In this issue, we look at three other Americans who faced significant financial shocks and had to bounce back after 50. In “Shock! Betrayal! Disaster!”, you’ll read about the ways that illness, marital issues and natural disasters can upend a well-planned financial life. And you’ll learn how determination, savvy and a new perspective can help people recover.

Photo of George Mannes

Executive Editor George Mannes manages to find the drama and humanity behind stories about money and investing.

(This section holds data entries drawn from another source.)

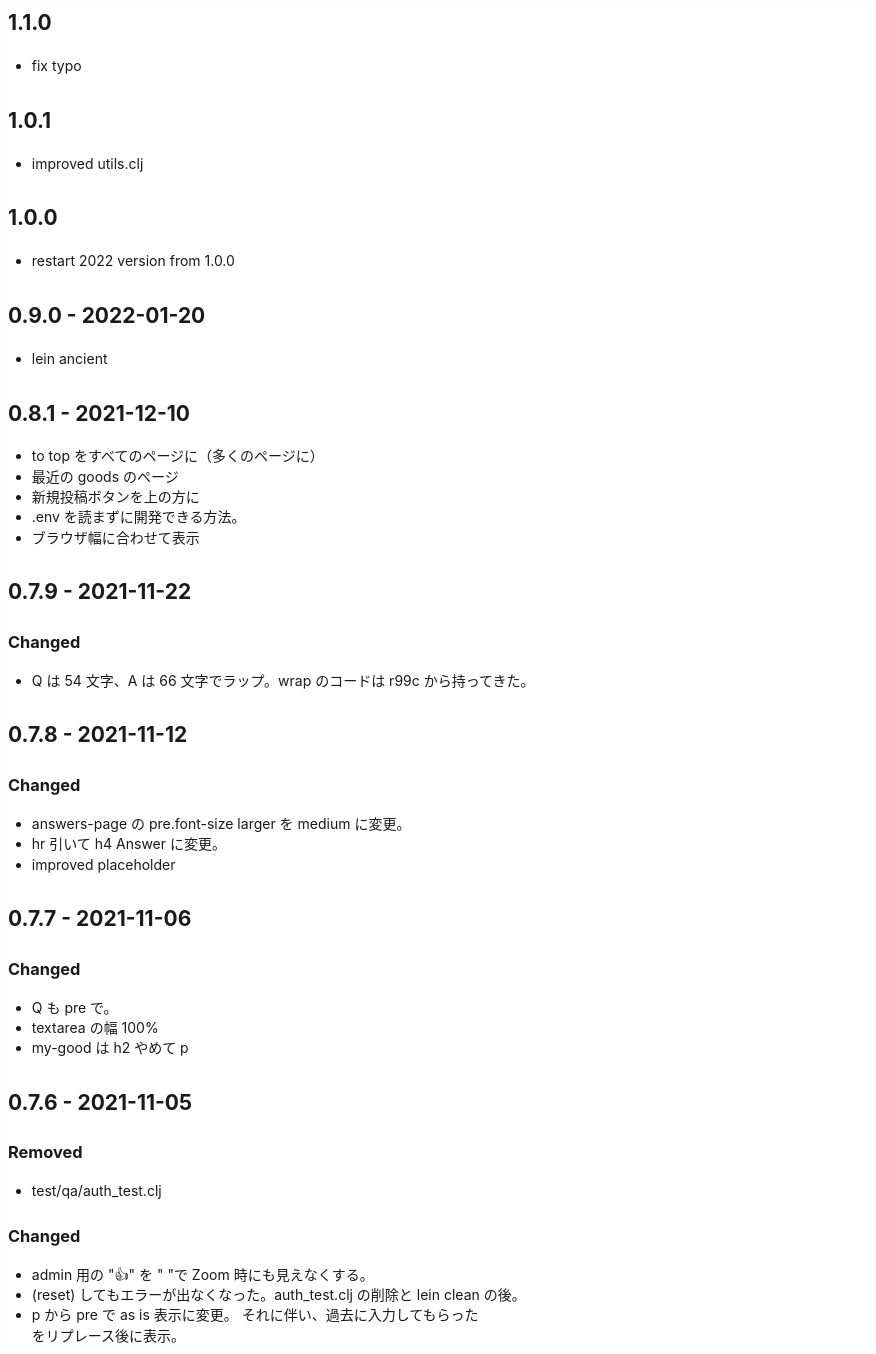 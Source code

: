 ## 1.1.0
- fix typo

## 1.0.1
- improved utils.clj

## 1.0.0
- restart 2022 version from 1.0.0

## 0.9.0 - 2022-01-20
- lein ancient

## 0.8.1 - 2021-12-10
- to top をすべてのページに（多くのページに）
- 最近の goods のページ
- 新規投稿ボタンを上の方に
- .env を読まずに開発できる方法。
- ブラウザ幅に合わせて表示


## 0.7.9 - 2021-11-22
### Changed
- Q は 54 文字、A は 66 文字でラップ。wrap のコードは r99c から持ってきた。

## 0.7.8 - 2021-11-12
### Changed
- answers-page の pre.font-size larger を medium に変更。
- hr 引いて h4 Answer に変更。
- improved placeholder

## 0.7.7 - 2021-11-06
### Changed
- Q も pre で。
- textarea の幅 100%
- my-good は h2 やめて p

## 0.7.6 - 2021-11-05
### Removed
- test/qa/auth_test.clj
### Changed
- admin 用の "👍" を "&nbsp;"で Zoom 時にも見えなくする。
- (reset) してもエラーが出なくなった。auth_test.clj の削除と lein clean の後。
- p から pre で as is 表示に変更。
  それに伴い、過去に入力してもらった<br>をリプレース後に表示。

The feature was put together by George Mannes, our money and finance editor. George has been writing about investing and personal finance for more than 25 years, and he takes the challenge personally. You may have seen him in these pages and in the AARP Bulletin recounting his first-person money adventures: working as a volunteer tax preparer, trying to sell his old coins or intentionally ruining his own credit score to discover how you can avoid doing that to yours.

Luckily, George’s credit report is on the mend ... and as you can tell from where you’re reading this, I managed to find steady work again. I’m clocking my 11th year as editor in chief of this publication.

I hope that your financial skies stay mainly sunny—and that even when they’re not, the advice and inspiration in our story can be your umbrella in a storm.